1853 Arthur Foote – American composer (d.1937); member of the ‘Boston Six,’ the others were George Whitefield Chadwick, Amy Beach, Edward MacDowell, John Knowles Paine, and Horatio Parker; a Harvard graduate and the first noted American classical composer to be trained entirely in the United States.
1868 premiere of the original version of Arrigo Boito's Mefistofele at La Scala, Milan, under the direction of the composer; withdrawn after two performances and revised twice; the composer chose to write his own libretto, which was virtually unheard of in Italian opera up to that time.
1887 Heitor Villa-Lobos – Brazilian composer (d.1959); considered the single most significant creative figure in 20th-century Brazilian art music; was influenced by Brazilian folk music and by stylistic elements from the European classical tradition, as exemplified by his Bachianas Brasileiras (Brazilian Bachian-pieces).
1889 first performance of Edward MacDowell's Piano Concerto No. 2 in New York with the composer as soloist and the Theodore Thomas Orchestra; dedicated to Teresa Carreño, and the first major piano concerto written by an American.
1904 first performance of Maurice Ravel’s String Quartet in Paris by the Heymann Quartet; dedicated to Ravel’s friend and teacher Gabriel Fauré; the second movement was used in Wes Anderson's film The Royal Tenenbaums (2001).
1905 first performance of Frederick S. Converse’s The Mystic Trumpeter, a fantasy after Walt Whitman, by the Philadelphia Orchestra, Fritz Scheel conducting.

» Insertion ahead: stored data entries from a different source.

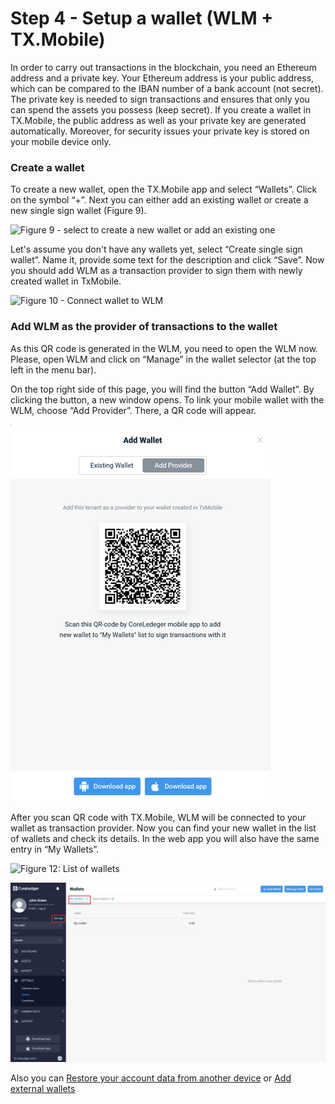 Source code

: # Step 4 - Setup a wallet (WLM + TX.Mobile)

In order to carry out transactions in the blockchain, you need an Ethereum address and a private key. Your Ethereum address is your public address, which can be compared to the IBAN number of a bank account (not secret). The private key is needed to sign transactions and ensures that only you can spend the assets you possess (keep secret). If you create a wallet in TX.Mobile, the public address as well as your private key are generated automatically. Moreover, for security issues your private key is stored on your mobile device only.

### Create a wallet

To create a new wallet, open the TX.Mobile app and select “Wallets”. Click on the symbol “+”. Next you can either add an existing wallet or create a new single sign wallet (Figure 9).

![Figure 9 - select to create a new wallet or add an existing one](../.gitbook/assets/photo\_2022-06-16\_18-44-43.jpg)

Let's assume you don't have any wallets yet, select “Create single sign wallet”. Name it, provide some text for the description and click “Save”. Now you should add WLM as a transaction provider to sign them with newly created wallet in TxMobile.

![Figure 10 - Connect wallet to WLM](../.gitbook/assets/photo\_2022-06-16\_18-44-48.jpg)

### Add WLM as the provider of transactions to the wallet

As this QR code is generated in the WLM, you need to open the WLM now. Please, open WLM and click on “Manage” in the wallet selector (at the top left in the menu bar).

On the top right side of this page, you will find the button “Add Wallet”. By clicking the button, a new window opens. To link your mobile wallet with the WLM, choose “Add Provider”. There, a QR code will appear.

![Figure 11 - QR code generated for scanning by TxMobile](<../.gitbook/assets/image (64).png>)

After you scan QR code with TX.Mobile, WLM will be connected to your wallet as transaction provider. Now you can find your new wallet in the list of wallets and check its details. In the web app you will also have the same entry in “My Wallets”.

![Figure 12: List of wallets](../.gitbook/assets/photo\_2022-06-16\_18-44-51.jpg)



![Figure 13: List of wallets in WLM](<../.gitbook/assets/image (15).png>)

Also you can [Restore your account data from another device](../user-guide/wallet-management-in-wlm-+-tx.mobile/restore-data-from-your-another-device-tx.mobile.md) or [Add external wallets](../user-guide/wallet-management-in-wlm-+-tx.mobile/add-external-wallets-tx.mobile.md)
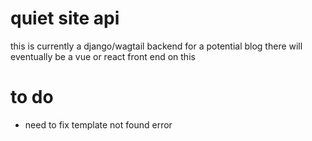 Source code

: # quiet site api
this is currently a django/wagtail backend for a potential blog
there will eventually be a vue or react front end on this

# to do
 - need to fix template not found error 

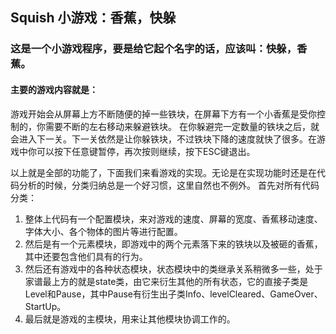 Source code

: ## Squish 小游戏：香蕉，快躲 

### 这是一个小游戏程序，要是给它起个名字的话，应该叫：快躲，香蕉。
####  主要的游戏内容就是：
游戏开始会从屏幕上方不断随便的掉一些铁块，在屏幕下方有一个小香蕉是受你控制的，你需要不断的左右移动来躲避铁块。
在你躲避完一定数量的铁块之后，就会进入下一关。下一关依然是让你躲铁块，不过铁块下降的速度就快了很多。在游戏中你可以按下任意键暂停，再次按则继续，按下ESC键退出。

以上就是全部的功能了，下面我们来看游戏的实现。无论是在实现功能时还是在代码分析的时候，分类归纳总是一个好习惯，这里自然也不例外。
首先对所有代码分类：

1. 整体上代码有一个配置模块，来对游戏的速度、屏幕的宽度、香蕉移动速度、字体大小、各个物体的图片等进行配置。
2. 然后是有一个元素模块，即游戏中的两个元素落下来的铁块以及被砸的香蕉，其中还要包含他们具有的行为。 
3. 然后还有游戏中的各种状态模块，状态模块中的类继承关系稍微多一些，处于家谱最上方的就是state类，由它来衍生其他的所有状态，它的直接子类是Level和Pause，其中Pause有衍生出子类Info、levelCleared、GameOver、StartUp。
4. 最后就是游戏的主模块，用来让其他模块协调工作的。
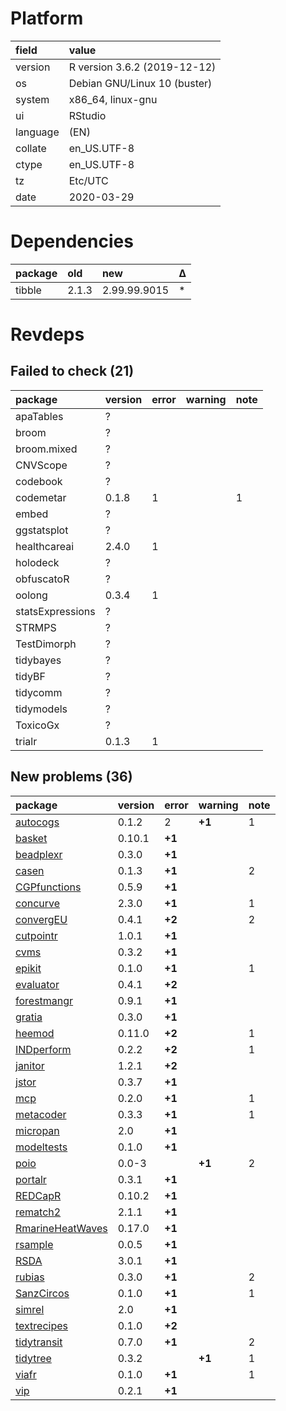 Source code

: # Platform

|field    |value                        |
|:--------|:----------------------------|
|version  |R version 3.6.2 (2019-12-12) |
|os       |Debian GNU/Linux 10 (buster) |
|system   |x86_64, linux-gnu            |
|ui       |RStudio                      |
|language |(EN)                         |
|collate  |en_US.UTF-8                  |
|ctype    |en_US.UTF-8                  |
|tz       |Etc/UTC                      |
|date     |2020-03-29                   |

# Dependencies

|package |old   |new          |Δ  |
|:-------|:-----|:------------|:--|
|tibble  |2.1.3 |2.99.99.9015 |*  |

# Revdeps

## Failed to check (21)

|package          |version |error |warning |note |
|:----------------|:-------|:-----|:-------|:----|
|apaTables        |?       |      |        |     |
|broom            |?       |      |        |     |
|broom.mixed      |?       |      |        |     |
|CNVScope         |?       |      |        |     |
|codebook         |?       |      |        |     |
|codemetar        |0.1.8   |1     |        |1    |
|embed            |?       |      |        |     |
|ggstatsplot      |?       |      |        |     |
|healthcareai     |2.4.0   |1     |        |     |
|holodeck         |?       |      |        |     |
|obfuscatoR       |?       |      |        |     |
|oolong           |0.3.4   |1     |        |     |
|statsExpressions |?       |      |        |     |
|STRMPS           |?       |      |        |     |
|TestDimorph      |?       |      |        |     |
|tidybayes        |?       |      |        |     |
|tidyBF           |?       |      |        |     |
|tidycomm         |?       |      |        |     |
|tidymodels       |?       |      |        |     |
|ToxicoGx         |?       |      |        |     |
|trialr           |0.1.3   |1     |        |     |

## New problems (36)

|package                                          |version |error  |warning |note |
|:------------------------------------------------|:-------|:------|:-------|:----|
|[autocogs](problems.md#autocogs)                 |0.1.2   |2      |__+1__  |1    |
|[basket](problems.md#basket)                     |0.10.1  |__+1__ |        |     |
|[beadplexr](problems.md#beadplexr)               |0.3.0   |__+1__ |        |     |
|[casen](problems.md#casen)                       |0.1.3   |__+1__ |        |2    |
|[CGPfunctions](problems.md#cgpfunctions)         |0.5.9   |__+1__ |        |     |
|[concurve](problems.md#concurve)                 |2.3.0   |__+1__ |        |1    |
|[convergEU](problems.md#convergeu)               |0.4.1   |__+2__ |        |2    |
|[cutpointr](problems.md#cutpointr)               |1.0.1   |__+1__ |        |     |
|[cvms](problems.md#cvms)                         |0.3.2   |__+1__ |        |     |
|[epikit](problems.md#epikit)                     |0.1.0   |__+1__ |        |1    |
|[evaluator](problems.md#evaluator)               |0.4.1   |__+2__ |        |     |
|[forestmangr](problems.md#forestmangr)           |0.9.1   |__+1__ |        |     |
|[gratia](problems.md#gratia)                     |0.3.0   |__+1__ |        |     |
|[heemod](problems.md#heemod)                     |0.11.0  |__+2__ |        |1    |
|[INDperform](problems.md#indperform)             |0.2.2   |__+2__ |        |1    |
|[janitor](problems.md#janitor)                   |1.2.1   |__+2__ |        |     |
|[jstor](problems.md#jstor)                       |0.3.7   |__+1__ |        |     |
|[mcp](problems.md#mcp)                           |0.2.0   |__+1__ |        |1    |
|[metacoder](problems.md#metacoder)               |0.3.3   |__+1__ |        |1    |
|[micropan](problems.md#micropan)                 |2.0     |__+1__ |        |     |
|[modeltests](problems.md#modeltests)             |0.1.0   |__+1__ |        |     |
|[poio](problems.md#poio)                         |0.0-3   |       |__+1__  |2    |
|[portalr](problems.md#portalr)                   |0.3.1   |__+1__ |        |     |
|[REDCapR](problems.md#redcapr)                   |0.10.2  |__+1__ |        |     |
|[rematch2](problems.md#rematch2)                 |2.1.1   |__+1__ |        |     |
|[RmarineHeatWaves](problems.md#rmarineheatwaves) |0.17.0  |__+1__ |        |     |
|[rsample](problems.md#rsample)                   |0.0.5   |__+1__ |        |     |
|[RSDA](problems.md#rsda)                         |3.0.1   |__+1__ |        |     |
|[rubias](problems.md#rubias)                     |0.3.0   |__+1__ |        |2    |
|[SanzCircos](problems.md#sanzcircos)             |0.1.0   |__+1__ |        |1    |
|[simrel](problems.md#simrel)                     |2.0     |__+1__ |        |     |
|[textrecipes](problems.md#textrecipes)           |0.1.0   |__+2__ |        |     |
|[tidytransit](problems.md#tidytransit)           |0.7.0   |__+1__ |        |2    |
|[tidytree](problems.md#tidytree)                 |0.3.2   |       |__+1__  |1    |
|[viafr](problems.md#viafr)                       |0.1.0   |__+1__ |        |1    |
|[vip](problems.md#vip)                           |0.2.1   |__+1__ |        |     |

1940 first performance of Aaron Copland’s John Henry on a CBS ‘School of the Air’ radio broadcast by the Columbia Broadcasting Symphony conducted by Howard Barlow; inspired by the American folk legend of a 19th-century African-American and his heroic battle in a contest against a railroad pile-driver; the music simulates the sounds of a train and John Henry's hammer.
1991 Daniil Trifonov – Russian-born pianist and composer (33 years old); from 2009 to 2015, studied with Sergei Babayan at CIM; in 2011, won First Prize & Grand Prix at the International Tchaikovsky Competition in Moscow; called by The Times in London as "without question the most astounding pianist of our age."